Using rstan to calculate Bayes Factors

The Evidence of a model is the integral of the posterior likelihood over the space of parameters.
If the prior distributions are proper (they integrate to one), you can safely compare different models that describe EXACTLY THE SAME data. By taking the ratio of different Evidences you can calculate the Bayes Factors and answer the basic question is this model A significantly better than model B.

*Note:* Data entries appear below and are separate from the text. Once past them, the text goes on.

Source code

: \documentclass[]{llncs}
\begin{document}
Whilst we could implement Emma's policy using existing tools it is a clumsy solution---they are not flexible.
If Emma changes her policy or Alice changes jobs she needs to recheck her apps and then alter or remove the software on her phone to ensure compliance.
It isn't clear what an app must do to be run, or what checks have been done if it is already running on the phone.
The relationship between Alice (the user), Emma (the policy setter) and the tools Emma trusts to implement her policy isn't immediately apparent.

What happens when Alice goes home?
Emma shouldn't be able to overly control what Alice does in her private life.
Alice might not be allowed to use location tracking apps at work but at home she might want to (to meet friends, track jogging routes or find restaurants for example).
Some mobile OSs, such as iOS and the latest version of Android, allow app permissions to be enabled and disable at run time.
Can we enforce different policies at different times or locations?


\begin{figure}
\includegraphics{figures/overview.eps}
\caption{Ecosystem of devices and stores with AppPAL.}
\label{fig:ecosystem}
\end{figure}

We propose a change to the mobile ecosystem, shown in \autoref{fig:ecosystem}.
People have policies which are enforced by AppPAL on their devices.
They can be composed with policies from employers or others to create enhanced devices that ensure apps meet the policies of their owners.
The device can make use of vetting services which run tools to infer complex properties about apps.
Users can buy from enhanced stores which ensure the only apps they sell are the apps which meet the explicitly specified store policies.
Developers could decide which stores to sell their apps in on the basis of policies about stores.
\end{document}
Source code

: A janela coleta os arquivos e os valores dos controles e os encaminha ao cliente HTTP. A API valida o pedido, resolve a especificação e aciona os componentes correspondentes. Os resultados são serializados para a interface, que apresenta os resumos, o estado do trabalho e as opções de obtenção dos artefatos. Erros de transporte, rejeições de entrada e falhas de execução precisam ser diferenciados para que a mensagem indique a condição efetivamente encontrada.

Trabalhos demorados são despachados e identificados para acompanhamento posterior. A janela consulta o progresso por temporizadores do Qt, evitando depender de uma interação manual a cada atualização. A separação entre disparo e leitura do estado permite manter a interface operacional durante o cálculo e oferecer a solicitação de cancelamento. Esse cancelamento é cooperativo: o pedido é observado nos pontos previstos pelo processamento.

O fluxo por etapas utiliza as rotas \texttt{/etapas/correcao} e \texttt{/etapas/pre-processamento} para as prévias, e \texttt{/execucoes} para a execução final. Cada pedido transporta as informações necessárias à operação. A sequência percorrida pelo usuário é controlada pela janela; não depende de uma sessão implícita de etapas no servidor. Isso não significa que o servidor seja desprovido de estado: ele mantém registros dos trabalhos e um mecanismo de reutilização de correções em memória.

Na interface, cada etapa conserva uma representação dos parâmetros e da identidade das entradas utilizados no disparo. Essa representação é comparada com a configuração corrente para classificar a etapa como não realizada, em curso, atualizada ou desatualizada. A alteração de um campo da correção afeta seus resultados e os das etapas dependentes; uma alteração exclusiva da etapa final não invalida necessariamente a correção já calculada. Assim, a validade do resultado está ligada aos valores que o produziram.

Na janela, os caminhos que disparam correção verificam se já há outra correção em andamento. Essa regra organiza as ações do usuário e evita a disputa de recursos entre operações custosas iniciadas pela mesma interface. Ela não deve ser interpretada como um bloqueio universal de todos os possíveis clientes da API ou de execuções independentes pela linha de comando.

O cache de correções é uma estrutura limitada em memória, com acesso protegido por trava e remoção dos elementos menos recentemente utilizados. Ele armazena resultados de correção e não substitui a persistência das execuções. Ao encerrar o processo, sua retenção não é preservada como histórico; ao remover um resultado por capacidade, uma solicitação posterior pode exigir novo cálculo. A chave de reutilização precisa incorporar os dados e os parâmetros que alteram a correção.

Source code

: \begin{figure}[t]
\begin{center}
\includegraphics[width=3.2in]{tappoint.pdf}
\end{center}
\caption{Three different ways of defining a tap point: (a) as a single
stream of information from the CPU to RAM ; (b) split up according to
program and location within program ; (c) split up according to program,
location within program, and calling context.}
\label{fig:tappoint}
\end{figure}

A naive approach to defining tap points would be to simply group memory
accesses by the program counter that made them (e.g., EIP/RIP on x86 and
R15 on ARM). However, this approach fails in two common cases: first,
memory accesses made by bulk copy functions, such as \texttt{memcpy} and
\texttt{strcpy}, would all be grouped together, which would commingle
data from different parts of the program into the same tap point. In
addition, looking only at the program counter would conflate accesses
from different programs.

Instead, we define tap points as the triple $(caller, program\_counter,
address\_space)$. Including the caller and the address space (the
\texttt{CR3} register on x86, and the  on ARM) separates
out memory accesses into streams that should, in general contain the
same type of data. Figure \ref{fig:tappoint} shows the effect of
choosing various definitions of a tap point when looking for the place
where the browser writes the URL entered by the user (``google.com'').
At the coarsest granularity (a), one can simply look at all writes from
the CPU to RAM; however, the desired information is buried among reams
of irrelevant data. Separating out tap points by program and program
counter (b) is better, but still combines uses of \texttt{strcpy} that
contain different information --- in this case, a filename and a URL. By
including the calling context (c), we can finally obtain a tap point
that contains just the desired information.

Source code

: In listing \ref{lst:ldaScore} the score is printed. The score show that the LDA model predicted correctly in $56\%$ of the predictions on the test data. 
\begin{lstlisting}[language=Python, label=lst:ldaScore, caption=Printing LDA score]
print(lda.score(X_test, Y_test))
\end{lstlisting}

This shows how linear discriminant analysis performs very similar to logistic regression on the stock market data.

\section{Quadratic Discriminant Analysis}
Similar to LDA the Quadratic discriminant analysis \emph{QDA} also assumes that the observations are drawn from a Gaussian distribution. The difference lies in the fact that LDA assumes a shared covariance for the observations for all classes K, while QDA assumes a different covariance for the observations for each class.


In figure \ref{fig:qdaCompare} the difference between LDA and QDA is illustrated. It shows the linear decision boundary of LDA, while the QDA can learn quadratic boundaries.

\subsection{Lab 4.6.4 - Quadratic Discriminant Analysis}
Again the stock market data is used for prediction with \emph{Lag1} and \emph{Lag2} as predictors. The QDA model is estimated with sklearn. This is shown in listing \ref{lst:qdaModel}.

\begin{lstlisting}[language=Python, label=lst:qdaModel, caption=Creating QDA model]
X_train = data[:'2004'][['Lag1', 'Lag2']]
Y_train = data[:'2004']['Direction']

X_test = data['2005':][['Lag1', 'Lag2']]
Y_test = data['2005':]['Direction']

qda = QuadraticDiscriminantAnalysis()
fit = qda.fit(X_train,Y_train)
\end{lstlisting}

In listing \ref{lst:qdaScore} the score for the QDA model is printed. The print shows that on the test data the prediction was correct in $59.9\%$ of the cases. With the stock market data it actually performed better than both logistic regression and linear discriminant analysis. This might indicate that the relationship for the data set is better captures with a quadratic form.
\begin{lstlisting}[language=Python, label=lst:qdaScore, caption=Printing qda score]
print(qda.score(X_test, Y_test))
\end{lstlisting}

Calculating the Evidence is extremely difficult and the best way I found over the years is to use the “Thermodynamic Integration” method. In this method you run your model at different “Temperatures” simulating increasing amount of data, from 0 (only the prior) to 1 (prior+ likelihood) in the following way:

P(beta)= prior* likelihood^beta 0<=beta<=1
logP(beta)=log(prior)+beta* likelihood

The magic of thermodynamic integration is that if you calculate the Evidence is
Evidence= Integral(logLikeliood(beta), (beta=0, beta=1))
So, you basically run independent mcmc at different “temperatures beta” and approximate the Evidence integral.

Here is my questions
I did not find that the standard rtan package provides the facility of calculating the Evidence, Is there any that I miss?

I did not find an Rpackage that uses rstan to calculate the evidence, does somebody knows of any such package?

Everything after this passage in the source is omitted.